Small Aircraft Carriers
Continuing my thoughts on the military’s obsession with platforms. Here I discuss the ultimate platform, the giant aircraft carriers still being built despite many reaching outrageous cost. Since the 1982 Falklands War, Britain has proved that small aircraft carriers with Harrier V/STOL aircraft can hold their own against fixed wing jet fighters. Likewise these planes have proved ideal for launching from the US Marine’s big assault ships during Operation Iraqi Freedom where they were dubbed “Harrier Carriers”. Yet America and Britain continue to produce the huge and increasingly vulnerable heavy carriers, and are depleting their surface fleet in order to accommodate these expensive dinosaurs. Here’s what the Pentagon’s ex-Transformation Chief had to say about Small Carriers:
Arthur Cebrowski, the retired three-star admiral who leads the Pentagon’s transformation office, defied convention last week by suggesting the Navy, long wedded to its fleet of massive aircraft carriers, should convert high-speed vessels into “very, very small” aircraft carriers.
He briefly sketched out a concept for distributed, seabased, tactical aviation that would use large numbers of minicarriers, each carrying a handful of short-takeoff-and-vertical-landing Joint Strike Fighters armed with very small, precise weapons. It was one of several ideas he discussed Aug. 4 during remarks at a Navy research and development conference in Washington, DC.

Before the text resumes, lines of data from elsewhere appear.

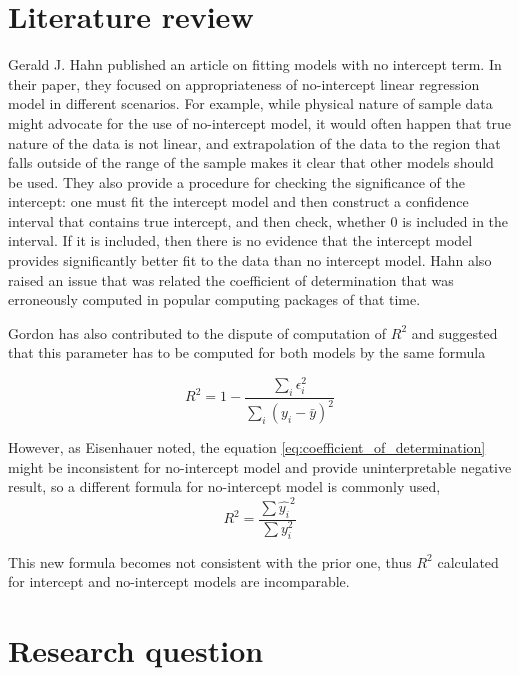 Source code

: \documentclass[12pt,a4paper,oneside]{book} %
\begin{document}
	\section{Literature review}

	Gerald J. Hahn \cite{hahn1977fitting} published an article on fitting models with no intercept term. In their paper, they focused on appropriateness of no-intercept linear regression model in different scenarios. For example, while physical nature of sample data might advocate for the use of no-intercept model, it would often happen that true nature of the data is not linear, and extrapolation of the data to the region that falls outside of the range of the sample makes it clear that other models should be used. They also provide a procedure for checking the significance of the intercept: one must fit the intercept model and then construct a confidence interval that contains true intercept, and then check, whether 0 is included in the interval. If it is included, then there is no evidence that the intercept model provides significantly better fit to the data than no intercept model. Hahn also raised an issue that was related the coefficient of determination that was erroneously computed in popular computing packages of that time.
	
	Gordon \cite{gordon1981errors} has also contributed to the dispute of computation of $R^2$ and suggested that this parameter has to be computed for both models by the same formula 
	
	\begin{equation} \label{eq:coefficient_of_determination}
		R^2 = 1 - \frac{\sum_i \epsilon_i ^2}{\sum_i (y_i-\bar{y})^2}
	\end{equation}

	
	However, as Eisenhauer \cite{eisenhauer2003regression} noted, the equation \ref{eq:coefficient_of_determination} might be inconsistent for no-intercept model and provide uninterpretable negative result, so a different formula for no-intercept model is commonly used, 
	\begin{equation}
		R^2 = \frac{\sum \hat{y_i}^2}{\sum y_i^2}
	\end{equation}
	
	This new formula becomes not consistent with the prior one, thus  $R^2$ calculated for intercept and no-intercept models are incomparable. 
	
	
	
	\section{Research question}
	
\end{document}
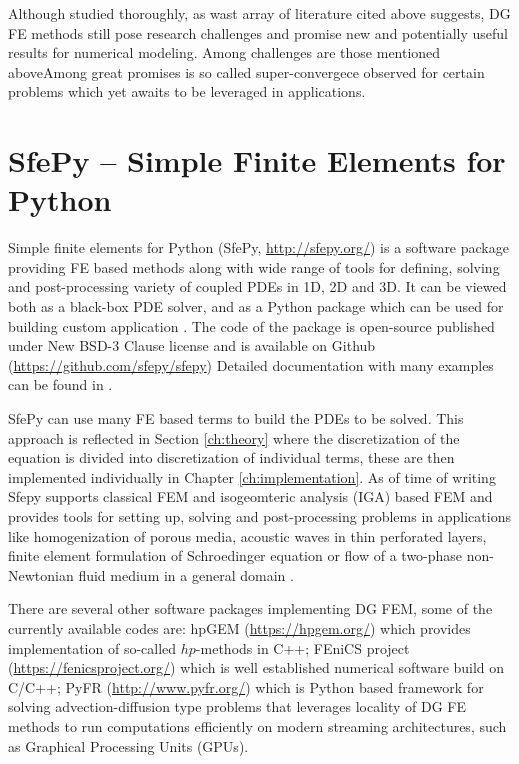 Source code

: Although studied thoroughly, as wast array of literature cited above suggests, DG FE 
methods still pose research challenges and promise new and potentially useful results for 
numerical modeling. Among challenges are those mentioned aboveAmong great promises is so 
called super-convergece observed for certain problems \cite{Roe2017} which yet awaits to 
be leveraged in applications.


\section{SfePy -- Simple Finite Elements for Python}

Simple finite elements for Python (SfePy, 
\url{http://sfepy.org/}) is a software 
package providing FE based methods along with wide range of tools for defining, solving 
and post-processing variety of coupled PDEs in 1D, 2D and 3D. It can be viewed both as a 
black-box PDE solver, and as a Python package which can be used for building custom 
application \cite{Cimrman_Lukes_Rohan_2019}. The code of the package is open-source 
published under New BSD-3 Clause license \cite{bsd3-lic} and is available on Github 
(\url{https://github.com/sfepy/sfepy}) %
Detailed documentation with many examples can be found in 
\cite{sfepy-doc}.

SfePy can use many FE based terms to 
build the PDEs to be solved. This approach is reflected in Section \ref{ch:theory}
where the discretization of the equation is divided into discretization of individual 
terms, these are then implemented individually in Chapter \ref{ch:implementation}. As of 
time of writing Sfepy supports classical FEM and isogeomteric analysis (IGA) based FEM 
and 
provides tools for setting up, solving and post-processing problems in applications like 
homogenization of porous media, acoustic waves in thin perforated layers,  finite element 
formulation of Schroedinger equation or flow of a two-phase non-Newtonian fluid medium in 
a general domain \cite{Cimrman_Lukes_Rohan_2019}.

There are several other software packages implementing  DG FEM, some of the currently 
available codes are:
hpGEM \cite{hpgem2007} (\url{https://hpgem.org/}) which provides implementation of 
so-called $hp$-methods in C++; 
FEniCS project \cite{fenics2015} (\url{https://fenicsproject.org/}) which is well 
established numerical software build on C/C++;
PyFR \cite{pyfr2014} (\url{http://www.pyfr.org/}) which is  Python based framework for 
solving advection-diffusion type problems that leverages locality of DG FE methods to run 
computations efficiently on modern streaming architectures, such as Graphical 
Processing Units (GPUs).






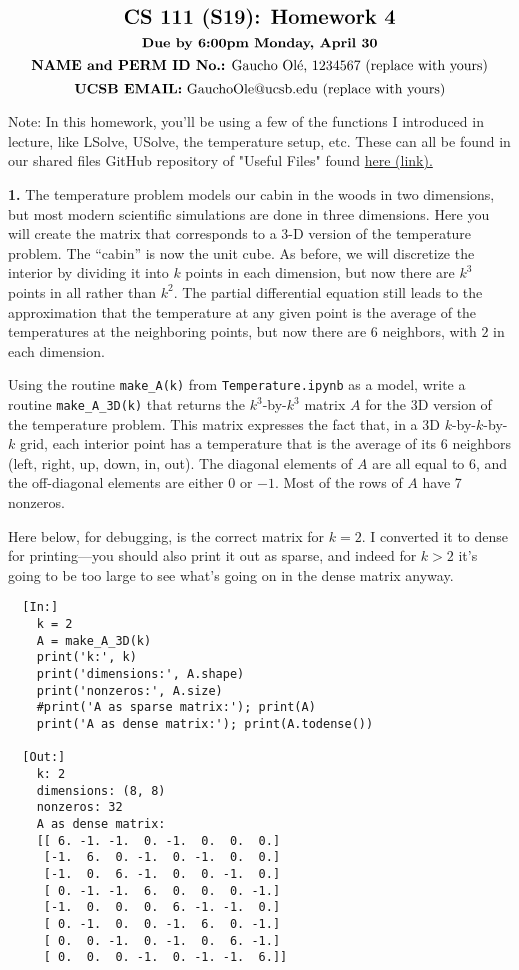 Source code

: \documentclass[11pt]{article}
\begin{document}
$$\mbox{\Large \textbf {CS 111 (S19): Homework 4}}$$
$$\mbox{\textbf {Due by 6:00pm Monday, April 30}}$$
$$\mbox{\textbf {NAME and PERM ID No.:} Gaucho Ol\'e, 1234567 (replace with yours)}$$
$$\mbox{\textbf {UCSB EMAIL:} GauchoOle@ucsb.edu (replace with yours)}$$

Note: In this homework, you'll be using a few of the functions I introduced in lecture, 
like LSolve, USolve, the temperature setup, etc. These can all be found in our shared 
files GitHub repository of "Useful Files" found
\href{https://github.com/ucsb-cs111/s19-lecture-files/tree/master/UsefulFiles}
{here (link).}

\par\bigskip
{\bf 1.}
The temperature problem models our cabin in the woods in two dimensions,
but most modern scientific simulations are done in three dimensions.
Here you will create the matrix that corresponds to a 3-D version of 
the temperature problem. The ``cabin'' is now the unit cube. As before,
we will discretize the interior by dividing it into $k$ points in each
dimension, but now there are $k^3$ points in all rather than $k^2$.
The partial differential equation still leads to the approximation
that the temperature at any given point is the average of the temperatures
at the neighboring points, but now there are 6 neighbors, 
with $2$ in each dimension.

Using the routine {\tt make\_A(k)} from {\tt Temperature.ipynb} as a model, 
write a routine {\tt make\_A\_3D(k)} that returns the $k^3$-by-$k^3$ 
matrix $A$ for the 3D version of the temperature problem.
This matrix expresses the fact that, in a 3D $k$-by-$k$-by-$k$ grid, 
each interior point has a temperature that is the average of its 6 neighbors 
(left, right, up, down, in, out).
The diagonal elements of $A$ are all equal to $6$, 
and the off-diagonal elements are either $0$ or $-1$.
Most of the rows of $A$ have 7 nonzeros.

Here below, for debugging, is the correct matrix for $k=2$.
I converted it to dense for printing---you should also
print it out as sparse, and indeed for $k>2$ it's going to be too
large to see what's going on in the dense matrix anyway.

\begin{verbatim}
  [In:]
    k = 2
    A = make_A_3D(k)
    print('k:', k)
    print('dimensions:', A.shape)
    print('nonzeros:', A.size)
    #print('A as sparse matrix:'); print(A)
    print('A as dense matrix:'); print(A.todense())

  [Out:]
    k: 2
    dimensions: (8, 8)
    nonzeros: 32
    A as dense matrix:
    [[ 6. -1. -1.  0. -1.  0.  0.  0.]
     [-1.  6.  0. -1.  0. -1.  0.  0.]
     [-1.  0.  6. -1.  0.  0. -1.  0.]
     [ 0. -1. -1.  6.  0.  0.  0. -1.]
     [-1.  0.  0.  0.  6. -1. -1.  0.]
     [ 0. -1.  0.  0. -1.  6.  0. -1.]
     [ 0.  0. -1.  0. -1.  0.  6. -1.]
     [ 0.  0.  0. -1.  0. -1. -1.  6.]]
\end{verbatim}
\end{document}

…The minicarrier … is depicted carrying five tactical aircraft and other items, including a couple of helicopters and some amphibious assault craft. These vessels would be network-centric and could contribute to seabasing, according to Cebrowski’s briefing. Under the heading “assured access,” the briefing argues the minicarrier would “correct tactical instability” and complicate enemy intelligence, surveillance and reconnaissance. The minicarrier would be more survivable against certain threats and less susceptible and vulnerable, according to the briefing. The idea would also allow the Navy to reduce manpower and costs, the briefing argues.
There’s good news: The Navy may be forced to retire some of its carriers because of the cost of its new Brown Water fleet plans.